- **DIRECTIONS FOR THIS TASK**:
What lines in the material hold the string "have"? Return every one of them.

- **DATA EXTRACT**:
——————————

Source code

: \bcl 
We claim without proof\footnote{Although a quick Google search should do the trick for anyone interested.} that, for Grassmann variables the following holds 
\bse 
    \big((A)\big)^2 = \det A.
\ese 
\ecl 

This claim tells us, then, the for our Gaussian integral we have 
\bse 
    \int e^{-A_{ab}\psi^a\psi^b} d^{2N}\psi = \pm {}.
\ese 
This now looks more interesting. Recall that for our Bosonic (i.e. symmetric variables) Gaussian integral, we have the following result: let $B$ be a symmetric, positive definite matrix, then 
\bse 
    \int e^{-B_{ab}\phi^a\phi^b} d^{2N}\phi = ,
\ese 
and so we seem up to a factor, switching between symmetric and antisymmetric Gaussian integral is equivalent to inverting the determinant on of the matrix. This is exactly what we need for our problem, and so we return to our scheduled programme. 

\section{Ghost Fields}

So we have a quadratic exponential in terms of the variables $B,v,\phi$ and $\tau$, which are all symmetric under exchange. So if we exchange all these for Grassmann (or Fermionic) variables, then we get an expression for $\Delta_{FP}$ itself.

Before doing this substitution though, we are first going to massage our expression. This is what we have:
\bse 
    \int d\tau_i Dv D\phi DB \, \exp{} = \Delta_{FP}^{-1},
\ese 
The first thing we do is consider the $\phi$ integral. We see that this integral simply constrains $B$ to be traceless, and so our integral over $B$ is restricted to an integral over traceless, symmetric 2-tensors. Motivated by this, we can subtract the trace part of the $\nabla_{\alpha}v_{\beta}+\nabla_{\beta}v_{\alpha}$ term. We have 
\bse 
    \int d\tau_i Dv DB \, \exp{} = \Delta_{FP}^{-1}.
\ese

——————————

- **THE COMPLETED TASK**:
This claim tells us, then, the for our Gaussian integral we have 
This now looks more interesting. Recall that for our Bosonic (i.e. symmetric variables) Gaussian integral, we have the following result: let $B$ be a symmetric, positive definite matrix, then 
So we have a quadratic exponential in terms of the variables $B,v,\phi$ and $\tau$, which are all symmetric under exchange. So if we exchange all these for Grassmann (or Fermionic) variables, then we get an expression for $\Delta_{FP}$ itself.
Before doing this substitution though, we are first going to massage our expression. This is what we have:
The first thing we do is consider the $\phi$ integral. We see that this integral simply constrains $B$ to be traceless, and so our integral over $B$ is restricted to an integral over traceless, symmetric 2-tensors. Motivated by this, we can subtract the trace part of the $\nabla_{\alpha}v_{\beta}+\nabla_{\beta}v_{\alpha}$ term. We have 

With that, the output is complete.